## Task instructions
Using the records below, find every line that includes "VentingElm" and copy it.

***** Supplied information

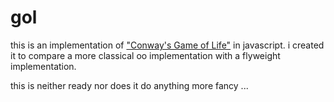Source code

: gol
===

this is an implementation of ["Conway's Game of Life"](http://en.wikipedia.org/wiki/Conway%27s_Game_of_Life) in javascript. i created it to compare a more classical oo implementation with a flyweight implementation.

this is neither ready nor does it do anything more fancy ...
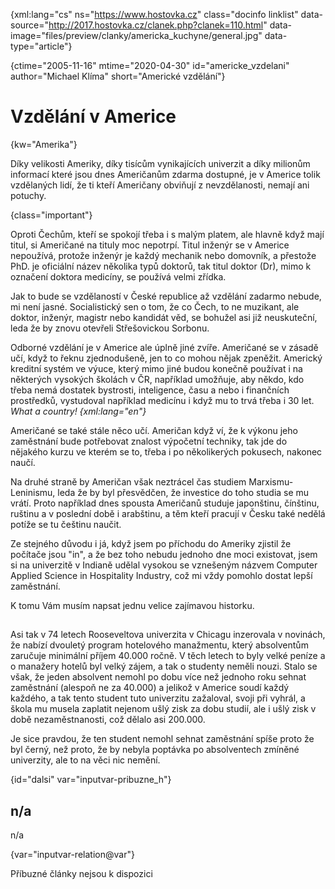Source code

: 
{xml:lang="cs" ns="https://www.hostovka.cz" class="docinfo linklist" data-source="http://2017.hostovka.cz/clanek.php?clanek=110.html" data-image="files/preview/clanky/americka_kuchyne/general.jpg" data-type="article"}

{ctime="2005-11-16" mtime="2020-04-30" id="americke_vzdelani" author="Michael Klíma" short="Americké vzdělání"}

# Vzdělání v Americe

{kw="Amerika"}

Díky velikosti Ameriky, díky tisícům vynikajících univerzit a díky milionům informací které jsou dnes Američanům zdarma dostupné, je v Americe tolik vzdělaných lidí, že ti kteří Američany obviňují z nevzdělanosti, nemají ani potuchy.

{class="important"}

Oproti Čechům, kteří se spokojí třeba i s malým platem, ale hlavně když mají titul, si Američané na tituly moc nepotrpí. Titul inženýr se v Americe nepoužívá, protože inženýr je každý mechanik nebo domovník, a přestože PhD. je oficiální název několika typů doktorů, tak titul doktor (Dr), mimo k označení doktora medicíny, se používá velmi zřídka.

Jak to bude se vzdělaností v České republice až vzdělání zadarmo nebude, mi není jasné. Socialistický sen o tom, že co Čech, to ne muzikant, ale doktor, inženýr, magistr nebo kandidát věd, se bohužel asi již neuskuteční, leda že by znovu otevřeli Střešovickou Sorbonu.

Odborné vzdělání je v Americe ale úplně jiné zvíře. Američané se v zásadě učí, když to řeknu zjednodušeně, jen to co mohou nějak zpeněžit. Americký kreditní systém ve výuce, který mimo jiné budou konečně používat i na některých vysokých školách v ČR, například umožňuje, aby někdo, kdo třeba nemá dostatek bystrosti, inteligence, času a nebo i finančních prostředků, vystudoval například medicínu i když mu to trvá třeba i 30 let. _What a country! {xml:lang="en"}_

Američané se také stále něco učí. Američan když ví, že k výkonu jeho zaměstnání bude potřebovat znalost výpočetní techniky, tak jde do nějakého kurzu ve kterém se to, třeba i po několikerých pokusech, nakonec naučí.

Na druhé straně by Američan však neztrácel čas studiem Marxismu-Leninismu, leda že by byl přesvědčen, že investice do toho studia se mu vrátí. Proto například dnes spousta Američanů studuje japonštinu, čínštinu, ruštinu a v poslední době i arabštinu, a těm kteří pracují v Česku také nedělá potíže se tu češtinu naučit.

Ze stejného důvodu i já, když jsem po příchodu do Ameriky zjistil že počítače jsou "in", a že bez toho nebudu jednoho dne moci existovat, jsem si na univerzitě v Indianě udělal vysokou se vznešeným názvem Computer Applied Science in Hospitality Industry, což mi vždy pomohlo dostat lepší zaměstnání.

K tomu Vám musím napsat jednu velice zajímavou historku.

##

Asi tak v 74 letech Rooseveltova univerzita v Chicagu inzerovala v novinách, že nabízí dvouletý program hotelového manažmentu, který absolventům zaručuje minimální příjem 40.000 ročně. V těch letech to byly velké peníze a o manažery hotelů byl velký zájem, a tak o studenty neměli nouzi. Stalo se však, že jeden absolvent nemohl po dobu více než jednoho roku sehnat zaměstnání (alespoň ne za 40.000) a jelikož v Americe soudí každý každého, a tak tento student tuto univerzitu zažaloval, svoji při vyhrál, a škola mu musela zaplatit nejenom ušlý zisk za dobu studií, ale i ušlý zisk v době nezaměstnanosti, což dělalo asi 200.000.

Je sice pravdou, že ten student nemohl sehnat zaměstnání spíše proto že byl černý, než proto, že by nebyla poptávka po absolventech zmíněné univerzity, ale to na věci nic nemění.


{id="dalsi" var="inputvar-pribuzne_h"}

## n/a

n/a

{var="inputvar-relation@var"}

Příbuzné články nejsou k dispozici
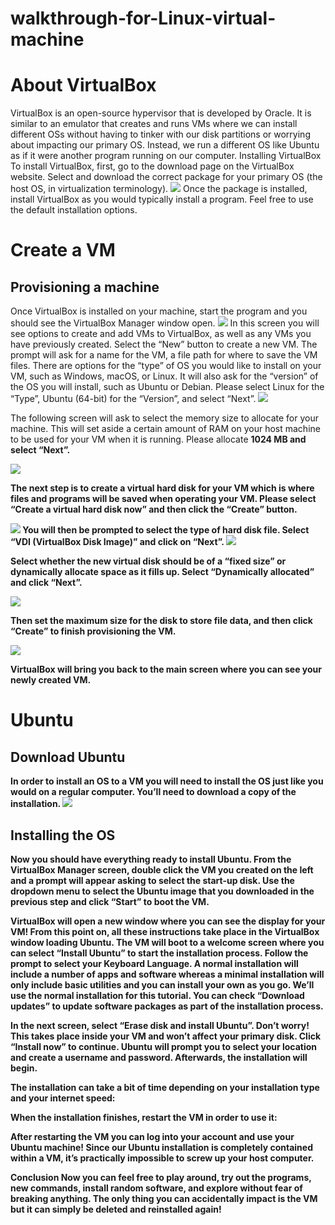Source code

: # walkthrough-for-Linux-virtual-machine

<h1>About VirtualBox</h1>
VirtualBox is an open-source hypervisor that is developed by Oracle. It is similar to an emulator that creates and runs VMs where we can install different OSs without having to tinker with our disk partitions or worrying about impacting our primary OS. Instead, we run a different OS like Ubuntu as if it were another program running on our computer.
Installing VirtualBox
To install VirtualBox, first, go to the download page on the VirtualBox website. Select and download the correct package for your primary OS (the host OS, in virtualization terminology).



<img src="VB!.webp"> 
Once the package is installed, install VirtualBox as you would typically install a program. Feel free to use the default installation options.
<h1>Create a VM</h1>
<h2>Provisioning a machine</h2>
Once VirtualBox is installed on your machine, start the program and you should see the VirtualBox Manager window open.



<img src="VB2.webp"> 
In this screen you will see options to create and add VMs to VirtualBox, as well as any VMs you have previously created.
Select the “New” button to create a new VM. The prompt will ask for a name for the VM, a file path for where to save the VM files. There are options for the “type” of OS you would like to install on your VM, such as Windows, macOS, or Linux. It will also ask for the “version” of the OS you will install, such as Ubuntu or Debian.
Please select Linux for the “Type”, Ubuntu (64-bit) for the “Version”, and select “Next”.

<img src="VB3.webp">
 
The following screen will ask to select the memory size to allocate for your machine. This will set aside a certain amount of RAM on your host machine to be used for your VM when it is running.
Please allocate <strong>1024 MB<strong> and select “Next”.



<img src="VB4.webp">
 
The next step is to create a virtual hard disk for your VM which is where files and programs will be saved when operating your VM. Please select “Create a virtual hard disk now” and then click the “Create” button.


<img src="VB5.webp">
You will then be prompted to select the type of hard disk file. Select “VDI (VirtualBox Disk Image)” and click on “Next”.


<img src="VB6.webp">
 
Select whether the new virtual disk should be of a “fixed size” or dynamically allocate space as it fills up. Select “Dynamically allocated” and click “Next”.


<img src="VB7.webp">
 
Then set the maximum size for the disk to store file data, and then click “Create” to finish provisioning the VM.



<img src="VB8.webp">
 
VirtualBox will bring you back to the main screen where you can see your newly created VM.
<h1>Ubuntu</h1>
<h2>Download Ubuntu</h2>
In order to install an OS to a VM you will need to install the OS just like you would on a regular computer. You’ll need to download a copy of the installation.


<img src="VB9.webp">
 
<h2>Installing the OS</h2>
Now you should have everything ready to install Ubuntu. From the VirtualBox Manager screen, double click the VM you created on the left and a prompt will appear asking to select the start-up disk. Use the dropdown menu to select the Ubuntu image that you downloaded in the previous step and click “Start” to boot the VM.
 
VirtualBox will open a new window where you can see the display for your VM! From this point on, all these instructions take place in the VirtualBox window loading Ubuntu.
The VM will boot to a welcome screen where you can select “Install Ubuntu” to start the installation process. Follow the prompt to select your Keyboard Language. A normal installation will include a number of apps and software whereas a minimal installation will only include basic utilities and you can install your own as you go. We’ll use the normal installation for this tutorial. You can check “Download updates” to update software packages as part of the installation process.
 
In the next screen, select “Erase disk and install Ubuntu”. Don’t worry! This takes place inside your VM and won’t affect your primary disk. Click “Install now” to continue. Ubuntu will prompt you to select your location and create a username and password. Afterwards, the installation will begin.
 
The installation can take a bit of time depending on your installation type and your internet speed:
 
When the installation finishes, restart the VM in order to use it:
 
After restarting the VM you can log into your account and use your Ubuntu machine! Since our Ubuntu installation is completely contained within a VM, it’s practically impossible to screw up your host computer.
 
Conclusion
Now you can feel free to play around, try out the programs, new commands, install random software, and explore without fear of breaking anything. The only thing you can accidentally impact is the VM but it can simply be deleted and reinstalled again!

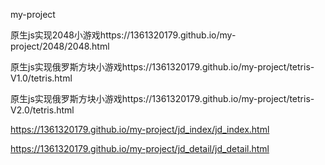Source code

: my-project

原生js实现2048小游戏https://1361320179.github.io/my-project/2048/2048.html 

原生js实现俄罗斯方块小游戏https://1361320179.github.io/my-project/tetris-V1.0/tetris.html

原生js实现俄罗斯方块小游戏https://1361320179.github.io/my-project/tetris-V2.0/tetris.html

https://1361320179.github.io/my-project/jd_index/jd_index.html

https://1361320179.github.io/my-project/jd_detail/jd_detail.html


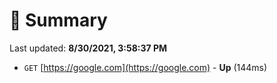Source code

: # 📖 Summary
Last updated: **8/30/2021, 3:58:37 PM**

- `GET` [https://google.com](https://google.com) - **Up** (144ms)
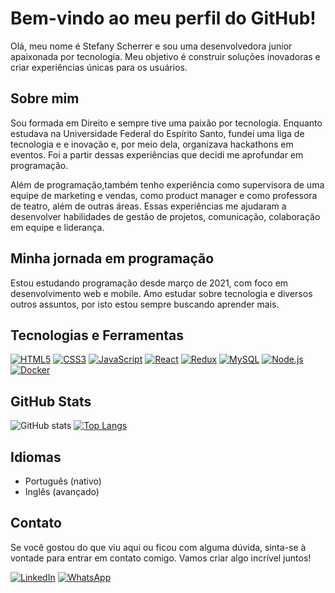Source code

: # Bem-vindo ao meu perfil do GitHub!

Olá, meu nome é Stefany Scherrer e sou uma desenvolvedora junior apaixonada por tecnologia. Meu objetivo é construir soluções inovadoras e criar experiências únicas para os usuários.

## Sobre mim

Sou formada em Direito e sempre tive uma paixão por tecnologia. Enquanto estudava na Universidade Federal do Espírito Santo, fundei uma liga de tecnologia e e inovação e, por meio dela, organizava hackathons em eventos. Foi a partir dessas experiências que decidi me aprofundar em programação.

Além de programação,também tenho experiência como supervisora de uma equipe de marketing e vendas, como product manager e como professora de teatro, além de outras áreas. Essas experiências me ajudaram a desenvolver habilidades de gestão de projetos, comunicação, colaboração em equipe e liderança.

## Minha jornada em programação

Estou estudando programação desde março de 2021, com foco em desenvolvimento web e mobile. Amo estudar sobre tecnologia e diversos outros assuntos, por isto estou sempre buscando aprender mais.

## Tecnologias e Ferramentas
[![HTML5](https://img.shields.io/badge/HTML5-E34F26?style=for-the-badge&logo=html5&logoColor=white)](https://developer.mozilla.org/en-US/docs/Web/Guide/HTML/HTML5)
[![CSS3](https://img.shields.io/badge/CSS3-1572B6?style=for-the-badge&logo=css3&logoColor=white)](https://developer.mozilla.org/en-US/docs/Web/CSS)
[![JavaScript](https://img.shields.io/badge/JavaScript-323330?style=for-the-badge&logo=javascript&logoColor=F7DF1E)](https://developer.mozilla.org/en-US/docs/Web/JavaScript)
[![React](https://img.shields.io/badge/React-20232A?style=for-the-badge&logo=react&logoColor=61DAFB)](https://reactjs.org/)
[![Redux](https://img.shields.io/badge/Redux-593D88?style=for-the-badge&logo=redux&logoColor=white)](https://redux.js.org/)
[![MySQL](https://img.shields.io/badge/MySQL-005C84?style=for-the-badge&logo=mysql&logoColor=white)](https://www.mysql.com/)
[![Node.js](https://img.shields.io/badge/Node.js-339933?style=for-the-badge&logo=nodedotjs&logoColor=white)](https://nodejs.org/)
[![Docker](https://img.shields.io/badge/Docker-2CA5E0?style=for-the-badge&logo=docker&logoColor=white)](https://www.docker.com/)

## GitHub Stats

![GitHub stats](https://github-readme-stats.vercel.app/api?username=StefanyScherrer&show_icons=true&theme=radical)
[![Top Langs](https://github-readme-stats.vercel.app/api/top-langs/?username=StefanyScherrer&size_weight=0.5&count_weight=0.5)](https://github.com/StefanyScherrer/github-readme-stats)

## Idiomas

- Português (nativo)
- Inglês (avançado)

## Contato

Se você gostou do que viu aqui ou ficou com alguma dúvida, sinta-se à vontade para entrar em contato comigo. Vamos criar algo incrível juntos!

[![LinkedIn](https://img.shields.io/badge/LinkedIn-0077B5?style=for-the-badge&logo=linkedin&logoColor=white)](https://www.linkedin.com/in/stefany-scherrer/)
[![WhatsApp](https://img.shields.io/badge/WhatsApp-25D366?style=for-the-badge&logo=whatsapp&logoColor=white)](https://wa.me/5527996926990)


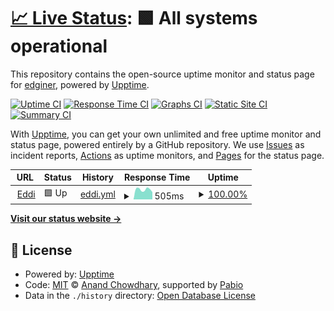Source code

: # [📈 Live Status](https://demo.upptime.js.org): <!--live status--> **🟩 All systems operational**

This repository contains the open-source uptime monitor and status page for [edginer](https://demo.upptime.js.org), powered by [Upptime](https://github.com/upptime/upptime).

[![Uptime CI](https://github.com/edginer/eddist-status/workflows/Uptime%20CI/badge.svg)](https://github.com/edginer/eddist-status/actions?query=workflow%3A%22Uptime+CI%22)
[![Response Time CI](https://github.com/edginer/eddist-status/workflows/Response%20Time%20CI/badge.svg)](https://github.com/edginer/eddist-status/actions?query=workflow%3A%22Response+Time+CI%22)
[![Graphs CI](https://github.com/edginer/eddist-status/workflows/Graphs%20CI/badge.svg)](https://github.com/edginer/eddist-status/actions?query=workflow%3A%22Graphs+CI%22)
[![Static Site CI](https://github.com/edginer/eddist-status/workflows/Static%20Site%20CI/badge.svg)](https://github.com/edginer/eddist-status/actions?query=workflow%3A%22Static+Site+CI%22)
[![Summary CI](https://github.com/edginer/eddist-status/workflows/Summary%20CI/badge.svg)](https://github.com/edginer/eddist-status/actions?query=workflow%3A%22Summary+CI%22)

With [Upptime](https://upptime.js.org), you can get your own unlimited and free uptime monitor and status page, powered entirely by a GitHub repository. We use [Issues](https://github.com/edginer/eddist-status/issues) as incident reports, [Actions](https://github.com/edginer/eddist-status/actions) as uptime monitors, and [Pages](https://demo.upptime.js.org) for the status page.

<!--start: status pages-->
<!-- This summary is generated by Upptime (https://github.com/upptime/upptime) -->
<!-- Do not edit this manually, your changes will be overwritten -->
<!-- prettier-ignore -->
| URL | Status | History | Response Time | Uptime |
| --- | ------ | ------- | ------------- | ------ |
| <img alt="" src="https://icons.duckduckgo.com/ip3/bbs.eddibb.cc.ico" height="13"> [Eddi](https://bbs.eddibb.cc/) | 🟩 Up | [eddi.yml](https://github.com/edginer/eddist-status/commits/HEAD/history/eddi.yml) | <details><summary><img alt="Response time graph" src="./graphs/eddi/response-time-week.png" height="20"> 505ms</summary><br><a href="https://eddi-status.eddibb.cc/history/eddi"><img alt="Response time 353" src="https://img.shields.io/endpoint?url=https%3A%2F%2Fraw.githubusercontent.com%2Fedginer%2Feddist-status%2FHEAD%2Fapi%2Feddi%2Fresponse-time.json"></a><br><a href="https://eddi-status.eddibb.cc/history/eddi"><img alt="24-hour response time 408" src="https://img.shields.io/endpoint?url=https%3A%2F%2Fraw.githubusercontent.com%2Fedginer%2Feddist-status%2FHEAD%2Fapi%2Feddi%2Fresponse-time-day.json"></a><br><a href="https://eddi-status.eddibb.cc/history/eddi"><img alt="7-day response time 505" src="https://img.shields.io/endpoint?url=https%3A%2F%2Fraw.githubusercontent.com%2Fedginer%2Feddist-status%2FHEAD%2Fapi%2Feddi%2Fresponse-time-week.json"></a><br><a href="https://eddi-status.eddibb.cc/history/eddi"><img alt="30-day response time 353" src="https://img.shields.io/endpoint?url=https%3A%2F%2Fraw.githubusercontent.com%2Fedginer%2Feddist-status%2FHEAD%2Fapi%2Feddi%2Fresponse-time-month.json"></a><br><a href="https://eddi-status.eddibb.cc/history/eddi"><img alt="1-year response time 353" src="https://img.shields.io/endpoint?url=https%3A%2F%2Fraw.githubusercontent.com%2Fedginer%2Feddist-status%2FHEAD%2Fapi%2Feddi%2Fresponse-time-year.json"></a></details> | <details><summary><a href="https://eddi-status.eddibb.cc/history/eddi">100.00%</a></summary><a href="https://eddi-status.eddibb.cc/history/eddi"><img alt="All-time uptime 100.00%" src="https://img.shields.io/endpoint?url=https%3A%2F%2Fraw.githubusercontent.com%2Fedginer%2Feddist-status%2FHEAD%2Fapi%2Feddi%2Fuptime.json"></a><br><a href="https://eddi-status.eddibb.cc/history/eddi"><img alt="24-hour uptime 100.00%" src="https://img.shields.io/endpoint?url=https%3A%2F%2Fraw.githubusercontent.com%2Fedginer%2Feddist-status%2FHEAD%2Fapi%2Feddi%2Fuptime-day.json"></a><br><a href="https://eddi-status.eddibb.cc/history/eddi"><img alt="7-day uptime 100.00%" src="https://img.shields.io/endpoint?url=https%3A%2F%2Fraw.githubusercontent.com%2Fedginer%2Feddist-status%2FHEAD%2Fapi%2Feddi%2Fuptime-week.json"></a><br><a href="https://eddi-status.eddibb.cc/history/eddi"><img alt="30-day uptime 100.00%" src="https://img.shields.io/endpoint?url=https%3A%2F%2Fraw.githubusercontent.com%2Fedginer%2Feddist-status%2FHEAD%2Fapi%2Feddi%2Fuptime-month.json"></a><br><a href="https://eddi-status.eddibb.cc/history/eddi"><img alt="1-year uptime 100.00%" src="https://img.shields.io/endpoint?url=https%3A%2F%2Fraw.githubusercontent.com%2Fedginer%2Feddist-status%2FHEAD%2Fapi%2Feddi%2Fuptime-year.json"></a></details>

<!--end: status pages-->

[**Visit our status website →**](https://demo.upptime.js.org)

## 📄 License

- Powered by: [Upptime](https://github.com/upptime/upptime)
- Code: [MIT](./LICENSE) © [Anand Chowdhary](https://anandchowdhary.com), supported by [Pabio](https://pabio.com)
- Data in the `./history` directory: [Open Database License](https://opendatacommons.org/licenses/odbl/1-0/)
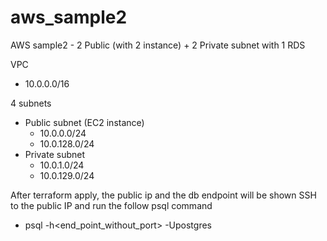 # aws_sample2
AWS sample2 - 2 Public (with 2 instance) + 2 Private subnet with 1 RDS

VPC
- 10.0.0.0/16

4 subnets
- Public subnet (EC2 instance)
  - 10.0.0.0/24
  - 10.0.128.0/24
- Private subnet
  - 10.0.1.0/24
  - 10.0.129.0/24

After terraform apply, the public ip and the db endpoint will be shown
SSH to the public IP and run the follow psql command
- psql -h<end_point_without_port> -Upostgres
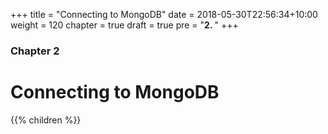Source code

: +++
title = "Connecting to MongoDB"
date = 2018-05-30T22:56:34+10:00
weight = 120
chapter = true
draft = true
pre = "<b>2. </b>"
+++

### Chapter 2

# Connecting to MongoDB

{{% children  %}}

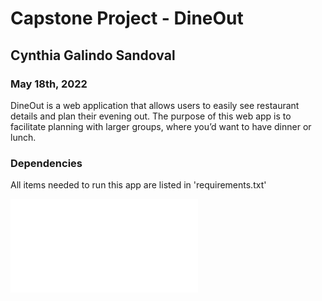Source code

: # Capstone Project - DineOut
## Cynthia Galindo Sandoval
### May 18th, 2022

DineOut is a web application that allows users to easily see restaurant details and plan their evening out. The purpose of this web app is to facilitate planning with larger groups, where you’d want to have dinner or lunch.

### Dependencies 
All items needed to run this app are listed in 'requirements.txt'

![Capstone Poster](file:///C:/Users/cgalindosandoval/Downloads/cgalindosandoval_cins_poster.pdf?raw=true)
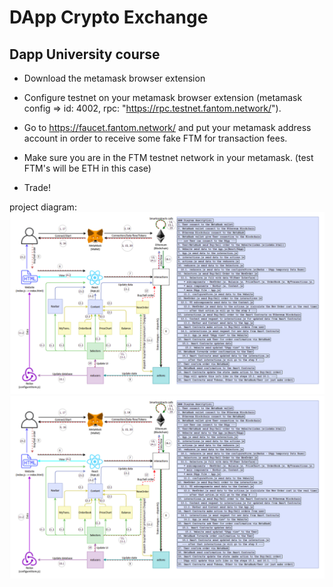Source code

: # DApp Crypto Exchange
## Dapp University course

- Download the metamask browser extension

- Configure testnet on your metamask browser extension (metamask config => id: 4002, rpc: "https://rpc.testnet.fantom.network/").

- Go to https://faucet.fantom.network/ and put your metamask address account in order to receive some fake FTM for transaction fees.

- Make sure you are in the FTM testnet network in your metamask. (test FTM's will be ETH in this case)

- Trade!

project diagram:
<img src="./public/flow-diagram.png">
<img src="./public/flow-diagram.png">
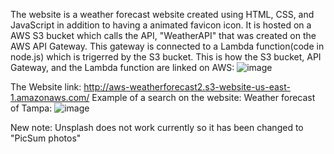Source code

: The website is a weather forecast website created using HTML, CSS, and JavaScript in addition to having a animated favicon icon. It is hosted on a AWS S3 bucket which calls the API, "WeatherAPI" that was created on the AWS API Gateway. This gateway is connected to a Lambda function(code in node.js) which is trigerred by the S3 bucket. 
This is how the S3 bucket, API Gateway, and the Lambda function are linked on AWS:
![image](https://github.com/VentingElm/WebsiteHosting-AWS/assets/105898424/f95de85f-1d1d-414e-8cd5-86c40a6ed5c4)



The Website link: http://aws-weatherforecast2.s3-website-us-east-1.amazonaws.com/
Example of a search on the website:
Weather forecast of Tampa:
![image](https://github.com/VentingElm/WebsiteHosting-AWS/assets/105898424/94a803d0-5580-487d-b28e-208849a41d02)


New note: Unsplash does not work currently so it has been changed to "PicSum photos"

**********

## Output
![image](https://github.com/VentingElm/WebsiteHosting-AWS/assets/105898424/f95de85f-1d1d-414e-8cd5-86c40a6ed5c4)
![image](https://github.com/VentingElm/WebsiteHosting-AWS/assets/105898424/94a803d0-5580-487d-b28e-208849a41d02)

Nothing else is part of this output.